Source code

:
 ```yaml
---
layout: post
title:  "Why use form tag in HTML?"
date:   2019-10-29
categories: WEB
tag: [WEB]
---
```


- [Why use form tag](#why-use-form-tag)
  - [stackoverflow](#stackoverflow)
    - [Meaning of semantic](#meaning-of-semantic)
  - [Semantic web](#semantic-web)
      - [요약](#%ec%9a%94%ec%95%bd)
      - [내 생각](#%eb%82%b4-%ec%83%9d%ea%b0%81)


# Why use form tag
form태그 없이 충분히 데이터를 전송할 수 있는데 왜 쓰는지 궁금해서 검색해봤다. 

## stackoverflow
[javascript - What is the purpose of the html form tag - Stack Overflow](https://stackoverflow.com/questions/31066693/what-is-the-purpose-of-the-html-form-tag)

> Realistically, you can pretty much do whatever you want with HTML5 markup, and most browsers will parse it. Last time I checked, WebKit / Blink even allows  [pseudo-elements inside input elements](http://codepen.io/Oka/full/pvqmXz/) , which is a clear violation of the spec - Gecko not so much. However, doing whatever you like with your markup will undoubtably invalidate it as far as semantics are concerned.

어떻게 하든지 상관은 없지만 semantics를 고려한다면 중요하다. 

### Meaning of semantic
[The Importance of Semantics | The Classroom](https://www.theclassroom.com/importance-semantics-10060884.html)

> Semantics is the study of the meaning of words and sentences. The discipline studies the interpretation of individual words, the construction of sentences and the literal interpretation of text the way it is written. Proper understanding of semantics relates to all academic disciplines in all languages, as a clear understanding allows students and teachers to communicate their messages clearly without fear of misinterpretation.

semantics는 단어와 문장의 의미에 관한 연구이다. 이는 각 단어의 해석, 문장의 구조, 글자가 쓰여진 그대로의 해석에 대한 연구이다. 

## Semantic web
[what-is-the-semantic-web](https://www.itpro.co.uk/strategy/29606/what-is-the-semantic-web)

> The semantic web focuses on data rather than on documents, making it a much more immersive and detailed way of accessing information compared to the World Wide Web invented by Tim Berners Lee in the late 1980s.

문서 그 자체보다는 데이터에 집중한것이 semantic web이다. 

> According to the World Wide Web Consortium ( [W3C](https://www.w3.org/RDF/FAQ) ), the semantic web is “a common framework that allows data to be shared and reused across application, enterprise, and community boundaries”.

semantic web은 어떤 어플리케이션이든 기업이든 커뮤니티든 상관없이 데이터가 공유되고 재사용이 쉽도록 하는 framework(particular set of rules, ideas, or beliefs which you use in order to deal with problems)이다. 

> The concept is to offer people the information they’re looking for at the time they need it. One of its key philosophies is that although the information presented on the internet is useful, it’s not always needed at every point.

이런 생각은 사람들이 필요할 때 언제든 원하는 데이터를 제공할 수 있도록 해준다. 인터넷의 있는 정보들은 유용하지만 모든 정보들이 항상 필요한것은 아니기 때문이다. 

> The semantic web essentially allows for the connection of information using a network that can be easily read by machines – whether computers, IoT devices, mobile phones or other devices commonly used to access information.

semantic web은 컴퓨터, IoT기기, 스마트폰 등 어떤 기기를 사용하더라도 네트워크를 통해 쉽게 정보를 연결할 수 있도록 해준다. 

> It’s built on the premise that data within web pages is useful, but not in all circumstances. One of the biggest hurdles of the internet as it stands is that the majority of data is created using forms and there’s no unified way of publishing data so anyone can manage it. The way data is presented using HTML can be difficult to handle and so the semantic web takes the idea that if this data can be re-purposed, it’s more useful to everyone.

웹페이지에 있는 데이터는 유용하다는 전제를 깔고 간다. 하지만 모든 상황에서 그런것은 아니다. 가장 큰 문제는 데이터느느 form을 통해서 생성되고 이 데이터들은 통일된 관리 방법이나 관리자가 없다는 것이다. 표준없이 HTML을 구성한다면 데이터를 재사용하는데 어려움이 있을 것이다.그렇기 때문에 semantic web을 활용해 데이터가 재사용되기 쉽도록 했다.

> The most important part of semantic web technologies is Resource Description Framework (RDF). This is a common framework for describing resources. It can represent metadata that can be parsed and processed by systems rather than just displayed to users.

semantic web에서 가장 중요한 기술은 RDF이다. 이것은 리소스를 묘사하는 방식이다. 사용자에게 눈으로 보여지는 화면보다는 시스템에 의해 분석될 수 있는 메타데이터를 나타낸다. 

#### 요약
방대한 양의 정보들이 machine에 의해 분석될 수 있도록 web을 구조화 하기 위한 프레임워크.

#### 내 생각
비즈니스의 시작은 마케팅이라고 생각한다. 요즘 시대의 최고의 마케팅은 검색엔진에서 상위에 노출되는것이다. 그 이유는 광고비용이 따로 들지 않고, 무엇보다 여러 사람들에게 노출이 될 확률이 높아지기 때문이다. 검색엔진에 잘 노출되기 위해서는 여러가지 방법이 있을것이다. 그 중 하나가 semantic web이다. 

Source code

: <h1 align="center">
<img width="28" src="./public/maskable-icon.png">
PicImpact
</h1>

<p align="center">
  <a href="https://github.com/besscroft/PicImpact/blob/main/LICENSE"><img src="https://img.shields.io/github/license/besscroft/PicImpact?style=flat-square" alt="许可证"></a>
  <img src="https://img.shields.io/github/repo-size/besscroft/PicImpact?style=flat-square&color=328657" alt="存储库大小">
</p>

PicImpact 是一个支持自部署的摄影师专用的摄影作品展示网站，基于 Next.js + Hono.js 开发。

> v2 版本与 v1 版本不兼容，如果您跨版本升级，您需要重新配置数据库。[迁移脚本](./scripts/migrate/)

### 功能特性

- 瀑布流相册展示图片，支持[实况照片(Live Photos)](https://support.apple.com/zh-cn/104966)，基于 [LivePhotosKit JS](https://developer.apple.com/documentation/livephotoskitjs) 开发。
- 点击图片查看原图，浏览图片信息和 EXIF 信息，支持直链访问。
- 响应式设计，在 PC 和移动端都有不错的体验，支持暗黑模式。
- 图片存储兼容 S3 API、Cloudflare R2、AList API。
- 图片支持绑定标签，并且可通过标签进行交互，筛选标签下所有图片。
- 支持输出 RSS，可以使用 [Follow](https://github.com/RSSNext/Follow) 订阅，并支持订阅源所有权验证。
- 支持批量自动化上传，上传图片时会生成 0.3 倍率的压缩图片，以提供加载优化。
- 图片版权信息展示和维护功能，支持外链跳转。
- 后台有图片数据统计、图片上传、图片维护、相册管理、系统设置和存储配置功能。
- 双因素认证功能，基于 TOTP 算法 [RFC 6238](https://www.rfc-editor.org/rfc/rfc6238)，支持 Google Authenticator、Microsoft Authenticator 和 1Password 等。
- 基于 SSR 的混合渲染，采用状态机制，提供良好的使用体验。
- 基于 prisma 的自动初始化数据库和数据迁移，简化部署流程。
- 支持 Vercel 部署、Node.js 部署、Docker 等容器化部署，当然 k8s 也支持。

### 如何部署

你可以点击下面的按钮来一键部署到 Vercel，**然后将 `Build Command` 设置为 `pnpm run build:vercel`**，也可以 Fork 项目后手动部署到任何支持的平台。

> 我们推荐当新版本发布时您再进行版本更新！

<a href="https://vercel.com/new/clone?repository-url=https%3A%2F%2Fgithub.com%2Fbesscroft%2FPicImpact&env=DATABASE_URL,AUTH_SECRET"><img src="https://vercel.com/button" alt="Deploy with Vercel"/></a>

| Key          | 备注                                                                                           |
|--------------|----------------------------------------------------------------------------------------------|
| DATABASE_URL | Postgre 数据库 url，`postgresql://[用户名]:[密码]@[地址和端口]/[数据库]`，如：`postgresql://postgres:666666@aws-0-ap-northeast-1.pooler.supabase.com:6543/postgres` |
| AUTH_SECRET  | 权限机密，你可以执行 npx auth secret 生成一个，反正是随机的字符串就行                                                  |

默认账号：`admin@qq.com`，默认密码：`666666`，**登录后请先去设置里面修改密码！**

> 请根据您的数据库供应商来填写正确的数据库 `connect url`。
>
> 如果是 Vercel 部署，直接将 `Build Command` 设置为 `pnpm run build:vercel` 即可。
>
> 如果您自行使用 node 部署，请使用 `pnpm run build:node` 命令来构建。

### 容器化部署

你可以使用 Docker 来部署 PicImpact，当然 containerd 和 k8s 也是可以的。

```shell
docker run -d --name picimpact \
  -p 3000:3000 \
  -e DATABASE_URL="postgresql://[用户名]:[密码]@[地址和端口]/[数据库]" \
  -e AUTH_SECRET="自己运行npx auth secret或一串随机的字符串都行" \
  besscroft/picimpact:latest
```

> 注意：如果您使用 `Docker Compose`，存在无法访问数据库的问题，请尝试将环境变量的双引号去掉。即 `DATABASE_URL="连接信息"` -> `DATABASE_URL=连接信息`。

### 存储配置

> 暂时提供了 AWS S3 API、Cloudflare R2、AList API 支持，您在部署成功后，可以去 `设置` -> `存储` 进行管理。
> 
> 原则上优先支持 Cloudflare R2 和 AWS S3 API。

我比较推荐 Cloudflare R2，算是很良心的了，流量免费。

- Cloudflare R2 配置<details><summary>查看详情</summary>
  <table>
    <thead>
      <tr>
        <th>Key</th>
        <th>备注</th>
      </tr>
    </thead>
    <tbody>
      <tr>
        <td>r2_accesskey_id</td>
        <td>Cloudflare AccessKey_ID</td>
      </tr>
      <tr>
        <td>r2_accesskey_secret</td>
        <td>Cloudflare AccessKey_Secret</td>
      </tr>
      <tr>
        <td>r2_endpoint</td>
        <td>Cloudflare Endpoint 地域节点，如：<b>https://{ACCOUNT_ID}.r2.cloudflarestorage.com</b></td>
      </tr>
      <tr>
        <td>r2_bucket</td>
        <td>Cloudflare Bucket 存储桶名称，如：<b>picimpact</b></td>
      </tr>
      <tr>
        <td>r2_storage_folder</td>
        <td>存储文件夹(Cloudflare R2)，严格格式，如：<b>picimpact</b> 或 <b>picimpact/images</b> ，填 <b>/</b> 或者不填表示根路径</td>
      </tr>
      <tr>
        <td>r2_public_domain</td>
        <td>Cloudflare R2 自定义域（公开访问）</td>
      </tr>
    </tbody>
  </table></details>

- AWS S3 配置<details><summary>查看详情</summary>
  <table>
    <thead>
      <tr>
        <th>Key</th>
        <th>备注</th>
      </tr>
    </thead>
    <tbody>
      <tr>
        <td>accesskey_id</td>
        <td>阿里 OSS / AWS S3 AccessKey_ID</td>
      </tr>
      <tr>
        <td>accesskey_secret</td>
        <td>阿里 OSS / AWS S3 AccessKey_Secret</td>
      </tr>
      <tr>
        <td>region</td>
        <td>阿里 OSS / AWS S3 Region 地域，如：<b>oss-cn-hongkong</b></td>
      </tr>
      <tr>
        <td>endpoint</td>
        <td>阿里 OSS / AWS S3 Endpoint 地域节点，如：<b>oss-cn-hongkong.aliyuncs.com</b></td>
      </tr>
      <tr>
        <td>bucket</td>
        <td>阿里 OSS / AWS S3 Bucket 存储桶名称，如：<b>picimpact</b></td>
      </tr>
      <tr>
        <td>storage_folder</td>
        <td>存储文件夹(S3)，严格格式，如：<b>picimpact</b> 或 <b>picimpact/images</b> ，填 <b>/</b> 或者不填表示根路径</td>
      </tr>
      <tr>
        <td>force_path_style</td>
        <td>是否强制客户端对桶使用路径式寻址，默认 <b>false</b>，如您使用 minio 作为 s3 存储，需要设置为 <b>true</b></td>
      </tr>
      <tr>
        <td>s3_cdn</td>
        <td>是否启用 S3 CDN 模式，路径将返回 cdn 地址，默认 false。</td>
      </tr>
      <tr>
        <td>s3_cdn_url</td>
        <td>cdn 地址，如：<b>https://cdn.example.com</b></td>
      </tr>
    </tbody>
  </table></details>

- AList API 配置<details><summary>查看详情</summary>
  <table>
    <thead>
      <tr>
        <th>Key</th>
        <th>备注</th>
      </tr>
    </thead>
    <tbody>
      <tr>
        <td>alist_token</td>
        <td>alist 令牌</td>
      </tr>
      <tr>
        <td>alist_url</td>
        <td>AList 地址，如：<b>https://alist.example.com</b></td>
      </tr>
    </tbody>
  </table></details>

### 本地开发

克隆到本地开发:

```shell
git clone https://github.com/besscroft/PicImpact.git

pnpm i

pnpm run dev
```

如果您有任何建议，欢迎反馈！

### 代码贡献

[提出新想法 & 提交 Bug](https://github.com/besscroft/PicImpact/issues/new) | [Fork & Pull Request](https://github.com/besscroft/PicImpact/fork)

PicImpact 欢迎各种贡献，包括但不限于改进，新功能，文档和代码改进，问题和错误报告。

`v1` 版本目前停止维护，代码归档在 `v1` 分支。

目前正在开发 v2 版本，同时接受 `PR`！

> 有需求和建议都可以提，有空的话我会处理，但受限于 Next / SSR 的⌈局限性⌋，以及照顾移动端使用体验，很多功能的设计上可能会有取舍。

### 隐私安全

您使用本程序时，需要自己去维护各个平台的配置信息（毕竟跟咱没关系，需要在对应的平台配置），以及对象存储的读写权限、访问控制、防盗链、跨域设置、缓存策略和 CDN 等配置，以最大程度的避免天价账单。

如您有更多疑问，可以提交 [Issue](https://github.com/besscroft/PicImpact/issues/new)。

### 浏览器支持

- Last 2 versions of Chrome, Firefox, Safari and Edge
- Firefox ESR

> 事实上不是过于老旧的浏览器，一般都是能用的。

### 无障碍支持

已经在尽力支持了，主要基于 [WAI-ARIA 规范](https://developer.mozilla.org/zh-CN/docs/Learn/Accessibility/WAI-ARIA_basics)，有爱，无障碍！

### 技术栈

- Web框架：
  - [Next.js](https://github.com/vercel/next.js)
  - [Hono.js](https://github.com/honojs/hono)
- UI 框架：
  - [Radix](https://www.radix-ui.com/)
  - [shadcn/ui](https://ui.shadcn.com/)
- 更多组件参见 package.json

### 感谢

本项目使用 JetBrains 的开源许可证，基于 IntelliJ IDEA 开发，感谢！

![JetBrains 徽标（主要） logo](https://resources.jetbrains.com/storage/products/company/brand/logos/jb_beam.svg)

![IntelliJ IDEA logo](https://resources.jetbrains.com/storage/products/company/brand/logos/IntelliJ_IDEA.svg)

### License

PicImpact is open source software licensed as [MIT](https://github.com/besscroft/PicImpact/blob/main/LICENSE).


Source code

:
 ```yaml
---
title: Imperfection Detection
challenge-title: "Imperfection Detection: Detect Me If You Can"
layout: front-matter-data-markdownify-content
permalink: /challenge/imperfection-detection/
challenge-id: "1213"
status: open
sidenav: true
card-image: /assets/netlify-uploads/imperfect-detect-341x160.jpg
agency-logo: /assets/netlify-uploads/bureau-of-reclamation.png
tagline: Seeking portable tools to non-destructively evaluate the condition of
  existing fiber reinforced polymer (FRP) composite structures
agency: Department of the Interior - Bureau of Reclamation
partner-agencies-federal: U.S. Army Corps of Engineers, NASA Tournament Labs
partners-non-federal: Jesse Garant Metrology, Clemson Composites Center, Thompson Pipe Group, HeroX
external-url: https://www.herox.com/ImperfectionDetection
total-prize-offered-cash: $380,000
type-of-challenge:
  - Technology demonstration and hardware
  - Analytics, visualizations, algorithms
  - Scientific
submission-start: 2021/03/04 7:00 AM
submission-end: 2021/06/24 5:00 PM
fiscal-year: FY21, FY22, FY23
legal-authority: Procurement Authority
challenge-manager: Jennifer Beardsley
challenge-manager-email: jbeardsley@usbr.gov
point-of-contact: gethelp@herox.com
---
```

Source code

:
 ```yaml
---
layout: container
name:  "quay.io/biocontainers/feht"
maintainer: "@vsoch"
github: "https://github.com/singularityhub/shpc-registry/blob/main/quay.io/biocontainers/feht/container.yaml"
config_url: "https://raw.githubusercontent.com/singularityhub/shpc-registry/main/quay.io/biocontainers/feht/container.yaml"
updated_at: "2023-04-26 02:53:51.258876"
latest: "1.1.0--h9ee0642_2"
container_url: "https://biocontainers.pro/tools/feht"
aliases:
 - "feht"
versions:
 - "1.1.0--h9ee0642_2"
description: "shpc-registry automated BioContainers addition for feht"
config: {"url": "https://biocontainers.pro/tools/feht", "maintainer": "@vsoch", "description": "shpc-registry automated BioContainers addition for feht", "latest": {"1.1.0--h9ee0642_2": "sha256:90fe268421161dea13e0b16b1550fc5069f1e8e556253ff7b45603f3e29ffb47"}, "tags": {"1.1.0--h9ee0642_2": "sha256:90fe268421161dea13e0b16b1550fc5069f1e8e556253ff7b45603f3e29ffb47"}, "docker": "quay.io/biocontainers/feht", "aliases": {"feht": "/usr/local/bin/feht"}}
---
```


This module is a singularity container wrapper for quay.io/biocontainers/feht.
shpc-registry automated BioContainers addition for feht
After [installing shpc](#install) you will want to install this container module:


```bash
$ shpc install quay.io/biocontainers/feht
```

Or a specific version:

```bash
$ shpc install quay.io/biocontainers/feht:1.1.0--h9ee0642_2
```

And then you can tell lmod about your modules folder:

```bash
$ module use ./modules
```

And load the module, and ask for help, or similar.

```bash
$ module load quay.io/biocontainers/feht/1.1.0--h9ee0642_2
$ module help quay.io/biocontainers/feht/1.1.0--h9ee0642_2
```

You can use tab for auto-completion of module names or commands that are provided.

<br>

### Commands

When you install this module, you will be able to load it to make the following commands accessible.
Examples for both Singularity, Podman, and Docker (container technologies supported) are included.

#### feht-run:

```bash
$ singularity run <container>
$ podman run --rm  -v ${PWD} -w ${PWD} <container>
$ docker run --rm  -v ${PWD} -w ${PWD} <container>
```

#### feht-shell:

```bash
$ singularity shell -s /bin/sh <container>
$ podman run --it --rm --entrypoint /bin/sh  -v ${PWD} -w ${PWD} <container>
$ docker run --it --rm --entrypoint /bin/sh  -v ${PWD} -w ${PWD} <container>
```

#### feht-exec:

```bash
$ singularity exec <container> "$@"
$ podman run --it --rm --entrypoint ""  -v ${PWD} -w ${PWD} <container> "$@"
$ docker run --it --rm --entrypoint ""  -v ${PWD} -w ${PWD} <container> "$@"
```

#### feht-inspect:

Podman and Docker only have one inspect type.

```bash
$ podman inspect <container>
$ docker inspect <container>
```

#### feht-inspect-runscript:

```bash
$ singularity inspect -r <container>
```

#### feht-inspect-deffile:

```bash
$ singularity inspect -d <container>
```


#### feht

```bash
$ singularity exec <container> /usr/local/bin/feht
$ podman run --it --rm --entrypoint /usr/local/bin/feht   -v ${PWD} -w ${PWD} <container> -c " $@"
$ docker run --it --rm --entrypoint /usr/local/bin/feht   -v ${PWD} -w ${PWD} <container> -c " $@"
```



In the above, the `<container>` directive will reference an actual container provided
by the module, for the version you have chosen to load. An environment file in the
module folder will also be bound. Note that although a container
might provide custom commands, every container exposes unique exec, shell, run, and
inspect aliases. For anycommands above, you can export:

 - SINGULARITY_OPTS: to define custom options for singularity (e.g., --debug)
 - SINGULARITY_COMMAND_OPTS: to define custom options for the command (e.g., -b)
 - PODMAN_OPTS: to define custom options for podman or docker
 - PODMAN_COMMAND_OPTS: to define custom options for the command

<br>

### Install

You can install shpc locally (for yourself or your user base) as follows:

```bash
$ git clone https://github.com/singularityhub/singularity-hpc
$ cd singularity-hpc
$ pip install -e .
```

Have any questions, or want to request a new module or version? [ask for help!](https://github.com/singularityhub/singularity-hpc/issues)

EXERCISE:
Reproduce exactly the first line of the listing and every line after it, through the one containing "[The Importance of". Nothing else belongs in the output.

RESPONSE TO THIS TASK:
Source code

:
 ```yaml
---
layout: post
title:  "Why use form tag in HTML?"
date:   2019-10-29
categories: WEB
tag: [WEB]
---
```


- [Why use form tag](#why-use-form-tag)
  - [stackoverflow](#stackoverflow)
    - [Meaning of semantic](#meaning-of-semantic)
  - [Semantic web](#semantic-web)
      - [요약](#%ec%9a%94%ec%95%bd)
      - [내 생각](#%eb%82%b4-%ec%83%9d%ea%b0%81)


# Why use form tag
form태그 없이 충분히 데이터를 전송할 수 있는데 왜 쓰는지 궁금해서 검색해봤다. 

## stackoverflow
[javascript - What is the purpose of the html form tag - Stack Overflow](https://stackoverflow.com/questions/31066693/what-is-the-purpose-of-the-html-form-tag)

> Realistically, you can pretty much do whatever you want with HTML5 markup, and most browsers will parse it. Last time I checked, WebKit / Blink even allows  [pseudo-elements inside input elements](http://codepen.io/Oka/full/pvqmXz/) , which is a clear violation of the spec - Gecko not so much. However, doing whatever you like with your markup will undoubtably invalidate it as far as semantics are concerned.

어떻게 하든지 상관은 없지만 semantics를 고려한다면 중요하다. 

### Meaning of semantic
[The Importance of Semantics | The Classroom](https://www.theclassroom.com/importance-semantics-10060884.html)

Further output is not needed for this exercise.